The Reversals series explore the dynamic relationship between of two sheets of paper and their abstract compositions. In each work, the black and cream regions reverse themselves from left to right in a reciprocal manner. The area that is maintained as bare paper on the left panel is echoed with black material on the right panel, and the area that is covered in black material on the left panel is mirrored by bare paper on the right. This proportional “reversal” composition explores not only a physical balance between light and dark, but also a cognitive perception of form. Further, when the different works are seen together in combinations of two, three or more, the assembled groups challenge the static definition of a formal series. Several pieces together highlight a “yin and yang” effect, proposing that multiple prints play a more interactive role, resolving the conflict of weight and balance through composition.
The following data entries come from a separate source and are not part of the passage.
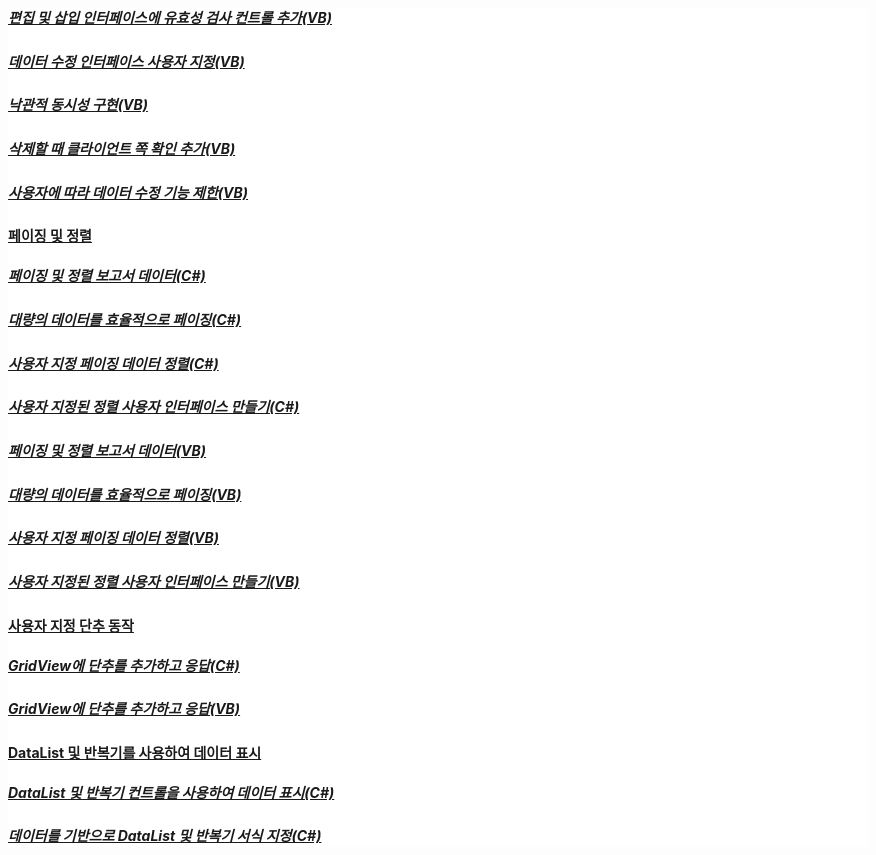 ##### [편집 및 삽입 인터페이스에 유효성 검사 컨트롤 추가(VB)](web-forms/overview/data-access/editing-inserting-and-deleting-data/adding-validation-controls-to-the-editing-and-inserting-interfaces-vb.md)
##### [데이터 수정 인터페이스 사용자 지정(VB)](web-forms/overview/data-access/editing-inserting-and-deleting-data/customizing-the-data-modification-interface-vb.md)
##### [낙관적 동시성 구현(VB)](web-forms/overview/data-access/editing-inserting-and-deleting-data/implementing-optimistic-concurrency-vb.md)
##### [삭제할 때 클라이언트 쪽 확인 추가(VB)](web-forms/overview/data-access/editing-inserting-and-deleting-data/adding-client-side-confirmation-when-deleting-vb.md)
##### [사용자에 따라 데이터 수정 기능 제한(VB)](web-forms/overview/data-access/editing-inserting-and-deleting-data/limiting-data-modification-functionality-based-on-the-user-vb.md)
#### [페이징 및 정렬](web-forms/overview/data-access/paging-and-sorting/index.md)
##### [페이징 및 정렬 보고서 데이터(C#)](web-forms/overview/data-access/paging-and-sorting/paging-and-sorting-report-data-cs.md)
##### [대량의 데이터를 효율적으로 페이징(C#)](web-forms/overview/data-access/paging-and-sorting/efficiently-paging-through-large-amounts-of-data-cs.md)
##### [사용자 지정 페이징 데이터 정렬(C#)](web-forms/overview/data-access/paging-and-sorting/sorting-custom-paged-data-cs.md)
##### [사용자 지정된 정렬 사용자 인터페이스 만들기(C#)](web-forms/overview/data-access/paging-and-sorting/creating-a-customized-sorting-user-interface-cs.md)
##### [페이징 및 정렬 보고서 데이터(VB)](web-forms/overview/data-access/paging-and-sorting/paging-and-sorting-report-data-vb.md)
##### [대량의 데이터를 효율적으로 페이징(VB)](web-forms/overview/data-access/paging-and-sorting/efficiently-paging-through-large-amounts-of-data-vb.md)
##### [사용자 지정 페이징 데이터 정렬(VB)](web-forms/overview/data-access/paging-and-sorting/sorting-custom-paged-data-vb.md)
##### [사용자 지정된 정렬 사용자 인터페이스 만들기(VB)](web-forms/overview/data-access/paging-and-sorting/creating-a-customized-sorting-user-interface-vb.md)
#### [사용자 지정 단추 동작](web-forms/overview/data-access/custom-button-actions/index.md)
##### [GridView에 단추를 추가하고 응답(C#)](web-forms/overview/data-access/custom-button-actions/adding-and-responding-to-buttons-to-a-gridview-cs.md)
##### [GridView에 단추를 추가하고 응답(VB)](web-forms/overview/data-access/custom-button-actions/adding-and-responding-to-buttons-to-a-gridview-vb.md)
#### [DataList 및 반복기를 사용하여 데이터 표시](web-forms/overview/data-access/displaying-data-with-the-datalist-and-repeater/index.md)
##### [DataList 및 반복기 컨트롤을 사용하여 데이터 표시(C#)](web-forms/overview/data-access/displaying-data-with-the-datalist-and-repeater/displaying-data-with-the-datalist-and-repeater-controls-cs.md)
##### [데이터를 기반으로 DataList 및 반복기 서식 지정(C#)](web-forms/overview/data-access/displaying-data-with-the-datalist-and-repeater/formatting-the-datalist-and-repeater-based-upon-data-cs.md)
Horizontal Reversals are comprised of two identically sized pieces of Igarashi-Hiromi Kozo paper, which abut in the custom designed platform frame to create the final image. To produce these unique pieces, Paintstik bars were ground down in a meat grinder and blended in an industrial grade Hobart dough mixer with silica that had been sifted by hand to a certain particle size. This mixture was then applied directly to the handmade paper, which was previously sealed by a layer of urethane with a brayer. Gemini’s Master Printer then applied the Paintstik and silica mixture with a gloved hand, pushing and rubbing in a downward direction against a torn mask made of Rives BFK paper. The second layer that is applied by hand is where the final texture is achieved. The mask serves to separate the blocks of Paintstik and raw paper, while at the same time also defining and marrying the location where the material meets raw fiber, making a soft, irregular edge.
Born in San Francisco, California in 1939, Richard Serra is one the most significant artists of the 21st century. He has exhibited extensively in major museums and has created site-specific sculptures for both public and private venues across the world. Serra’s work has been the subject of two retrospectives at the Museum of Modern Art, the first in 1986 and the second in 2007. Other major recent exhibitions include the Guggenheim Museum Bilbao, Spain (1999); American Academy in Rome, Italy (2000); Saint Louis Art Museum, Missouri (2003, 2014); Museo Archeologico Nazionale, Italy (2004); “Richard Serra Drawings—Work Comes Out of Work,” Kunsthaus Bregenz (2008); “Promenade,” Monumenta, Grand Palais, Paris (2008); “Richard Serra Drawing: A Retrospective,” Metropolitan Museum of Art, New York (2011, traveled to San Francisco Museum of Modern Art, California; and The Menil were installed as part of the inaugural exhibition at the Guggenheim Museum Bilbao. East-West/West-East (2014) was permanently installed in the desert of the Brouq Nature Reserve in western Qatar in 2014. Serra has participated in dOCUMENTA in 1972, 1977, 1982, and 1987; and in the Biennale di Venezia in 1980, 1984, 2001, and 2013. In 2015, Serra was awarded Les Insignes de Chevalier de l’Ordre national de la Légion d’honneur, France. Serra lives and works in New York and Nova Scotia, Canada.